3. Where, during the pendency of the action, the defendant threatens, or is about to remove or dispose of his property with intent to defraud his creditors, the same may be temporarily restrained.

It is clear that the injunction sought in the case under hearing cannot be granted under either of the two last provisions, as both of those are applicable only to acts done or threatened pending or during the litigation, while the sole cause for the injunction asked in this action is for what occurred anterior 'to its commencement. (4 How. 31; 5 id. 437 ; 6 id. 89; 7 id. 18.)

The question of practice raised on this application is one of great importance in a commercial and trading community; and if an injunction can be granted, will entirely subvert the former practice in regard to restraining parties from disposing of their property before judgment. By the former rules of the court of chancery, an injunction similar to the one claimed here could not be issued till the plaintiff had not only obtained judgment, but had an execution returned unsatisfied. These rules were founded in wisdom, and should not be subverted unless the intention to do so is clearly expressed in the Code. Mr. Justice Parker in Perkins agt. Warren, (6 How. 346,) speaking of the section of the Code in question and the power to enjoin a defendant from interfering with, or disposing of his property, says: “ Such, an interference, if it could be permitted on a mere claim of indebtedness, would be greatly prejudicial to the commercial interests of the community. It has long been regarded *348as a cardinal principle, that the legal right of the plaintiff must be established before he can call to his aid the extraordinary-power of a court of equity; and a writ of injunction could never be granted where there was doubt about the legal right.
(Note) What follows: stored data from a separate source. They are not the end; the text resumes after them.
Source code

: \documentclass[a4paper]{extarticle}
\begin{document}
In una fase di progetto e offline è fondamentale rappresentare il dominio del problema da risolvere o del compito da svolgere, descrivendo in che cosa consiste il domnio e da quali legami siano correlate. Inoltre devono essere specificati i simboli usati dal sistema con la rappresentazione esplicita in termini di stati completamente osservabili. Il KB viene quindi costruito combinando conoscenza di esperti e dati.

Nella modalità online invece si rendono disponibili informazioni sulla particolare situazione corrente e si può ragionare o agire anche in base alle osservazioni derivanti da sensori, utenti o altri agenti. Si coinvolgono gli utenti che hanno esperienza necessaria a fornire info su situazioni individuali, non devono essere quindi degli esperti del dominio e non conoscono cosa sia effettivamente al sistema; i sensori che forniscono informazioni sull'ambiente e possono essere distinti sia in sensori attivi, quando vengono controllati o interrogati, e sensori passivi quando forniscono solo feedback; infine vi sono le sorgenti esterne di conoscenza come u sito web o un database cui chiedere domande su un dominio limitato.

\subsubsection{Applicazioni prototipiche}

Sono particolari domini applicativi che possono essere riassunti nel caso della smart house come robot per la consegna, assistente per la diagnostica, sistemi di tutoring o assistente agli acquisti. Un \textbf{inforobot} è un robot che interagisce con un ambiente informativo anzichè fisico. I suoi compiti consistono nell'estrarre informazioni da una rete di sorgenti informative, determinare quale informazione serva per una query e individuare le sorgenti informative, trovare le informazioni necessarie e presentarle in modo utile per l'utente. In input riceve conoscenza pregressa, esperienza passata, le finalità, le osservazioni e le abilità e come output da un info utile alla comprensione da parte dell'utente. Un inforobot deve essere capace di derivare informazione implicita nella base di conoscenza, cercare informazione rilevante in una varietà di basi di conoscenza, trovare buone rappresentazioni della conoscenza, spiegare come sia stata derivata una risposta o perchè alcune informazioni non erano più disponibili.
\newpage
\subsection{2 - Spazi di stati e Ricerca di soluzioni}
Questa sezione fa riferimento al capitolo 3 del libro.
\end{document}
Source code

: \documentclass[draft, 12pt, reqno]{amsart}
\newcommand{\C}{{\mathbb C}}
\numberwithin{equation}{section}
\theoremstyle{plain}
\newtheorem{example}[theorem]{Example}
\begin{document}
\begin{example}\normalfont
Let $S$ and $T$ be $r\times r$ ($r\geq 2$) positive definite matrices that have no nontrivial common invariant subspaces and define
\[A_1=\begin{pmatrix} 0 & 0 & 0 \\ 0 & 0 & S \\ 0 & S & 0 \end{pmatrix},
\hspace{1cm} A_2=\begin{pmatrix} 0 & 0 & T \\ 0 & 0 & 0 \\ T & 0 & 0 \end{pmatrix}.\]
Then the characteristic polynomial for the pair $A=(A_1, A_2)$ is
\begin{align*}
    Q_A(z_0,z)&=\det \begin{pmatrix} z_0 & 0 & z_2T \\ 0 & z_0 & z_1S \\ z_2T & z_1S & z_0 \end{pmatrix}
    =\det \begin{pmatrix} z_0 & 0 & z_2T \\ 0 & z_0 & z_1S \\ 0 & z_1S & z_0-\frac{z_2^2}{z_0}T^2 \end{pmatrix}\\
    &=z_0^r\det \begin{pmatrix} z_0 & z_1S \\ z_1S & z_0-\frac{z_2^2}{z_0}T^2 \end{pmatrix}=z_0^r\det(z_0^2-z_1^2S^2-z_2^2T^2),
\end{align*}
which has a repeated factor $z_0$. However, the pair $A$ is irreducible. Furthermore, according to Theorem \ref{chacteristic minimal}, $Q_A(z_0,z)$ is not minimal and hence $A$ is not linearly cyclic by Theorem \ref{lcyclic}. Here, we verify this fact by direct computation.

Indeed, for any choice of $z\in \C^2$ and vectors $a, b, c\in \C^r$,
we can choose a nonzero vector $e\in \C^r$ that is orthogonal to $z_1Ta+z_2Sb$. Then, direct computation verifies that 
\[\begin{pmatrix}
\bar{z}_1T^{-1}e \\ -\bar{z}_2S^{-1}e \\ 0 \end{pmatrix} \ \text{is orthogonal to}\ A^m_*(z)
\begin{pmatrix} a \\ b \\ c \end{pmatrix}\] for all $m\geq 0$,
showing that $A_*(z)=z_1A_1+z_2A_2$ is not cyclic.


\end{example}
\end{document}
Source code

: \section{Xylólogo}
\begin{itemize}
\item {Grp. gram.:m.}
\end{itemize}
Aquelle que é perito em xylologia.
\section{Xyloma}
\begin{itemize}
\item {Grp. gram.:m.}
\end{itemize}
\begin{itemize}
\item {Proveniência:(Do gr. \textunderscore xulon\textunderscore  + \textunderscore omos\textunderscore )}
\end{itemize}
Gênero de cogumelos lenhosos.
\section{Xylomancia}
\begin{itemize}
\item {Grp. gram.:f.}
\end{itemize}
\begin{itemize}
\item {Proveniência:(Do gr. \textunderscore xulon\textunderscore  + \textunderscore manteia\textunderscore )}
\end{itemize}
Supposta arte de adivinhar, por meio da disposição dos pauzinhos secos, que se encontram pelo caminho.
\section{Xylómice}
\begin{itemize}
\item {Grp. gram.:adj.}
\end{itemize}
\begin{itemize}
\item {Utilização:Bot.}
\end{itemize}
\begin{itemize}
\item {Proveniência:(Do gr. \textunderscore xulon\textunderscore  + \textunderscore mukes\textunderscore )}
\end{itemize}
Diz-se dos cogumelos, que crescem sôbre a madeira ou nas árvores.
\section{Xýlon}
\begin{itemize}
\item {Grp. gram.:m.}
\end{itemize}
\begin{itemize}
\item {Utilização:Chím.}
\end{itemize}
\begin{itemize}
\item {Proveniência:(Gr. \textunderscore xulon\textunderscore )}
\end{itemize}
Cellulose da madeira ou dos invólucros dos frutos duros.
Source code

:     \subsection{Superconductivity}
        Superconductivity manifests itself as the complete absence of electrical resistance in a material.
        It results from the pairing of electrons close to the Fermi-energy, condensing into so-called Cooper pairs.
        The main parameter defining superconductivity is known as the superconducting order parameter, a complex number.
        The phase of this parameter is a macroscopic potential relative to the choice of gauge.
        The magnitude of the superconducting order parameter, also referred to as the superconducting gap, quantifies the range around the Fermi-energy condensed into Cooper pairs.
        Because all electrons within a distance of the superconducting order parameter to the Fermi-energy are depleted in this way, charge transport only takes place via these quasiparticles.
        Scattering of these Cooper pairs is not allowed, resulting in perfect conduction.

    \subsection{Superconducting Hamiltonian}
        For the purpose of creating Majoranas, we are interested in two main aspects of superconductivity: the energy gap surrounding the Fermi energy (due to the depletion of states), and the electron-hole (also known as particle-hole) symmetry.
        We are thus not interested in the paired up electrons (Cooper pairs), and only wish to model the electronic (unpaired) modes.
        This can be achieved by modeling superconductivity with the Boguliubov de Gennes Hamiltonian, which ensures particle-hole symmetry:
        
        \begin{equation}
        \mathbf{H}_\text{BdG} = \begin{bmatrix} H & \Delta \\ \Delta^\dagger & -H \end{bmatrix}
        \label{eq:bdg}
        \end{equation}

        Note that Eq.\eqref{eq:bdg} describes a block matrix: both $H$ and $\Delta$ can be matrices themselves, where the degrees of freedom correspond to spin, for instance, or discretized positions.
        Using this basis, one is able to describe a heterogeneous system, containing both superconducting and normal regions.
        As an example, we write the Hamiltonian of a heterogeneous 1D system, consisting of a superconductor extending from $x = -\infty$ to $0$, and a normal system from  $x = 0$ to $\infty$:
The law was still more careful in protecting a defendant from interference by an injunction that would suspend all his business operations; for in addition to establishing the legal right by the recovery of the judgment, it required the plaintiff first to make the attempt to collect his demand by execution.”

Though the learned judge was discussing the right to enjoin under the third clause of § 219, yet the language and reasoning are quite as applicable to an application under the first clause, for if the one is commercially injurious, so is the other. And to thé same effect is the language of Mr. Justice Hand in Pomeroy agt. Hindmarsh, (5 How. Pr. R. 438.) Within these principles, the injunction asked for should not be granted. The plaintiff has not established any legal right, and is not entitled to the equitable interference of the court till he does so, and not then till after the issue and return of execution unsatisfied.

It is urged that the plaintiff does not seek a general restraint of the defendant’s property; but non constat that all his property is not invested in the note in question; the presumption would rather tend that way, else why restrain him from its transfer and disposition.

But aside from this, if the court cannot enjoin him from a general transfer they cannot from a part, as the power is not given in the one case any more than the other, and for the same reasons.

The order to show cause is therefore discharged.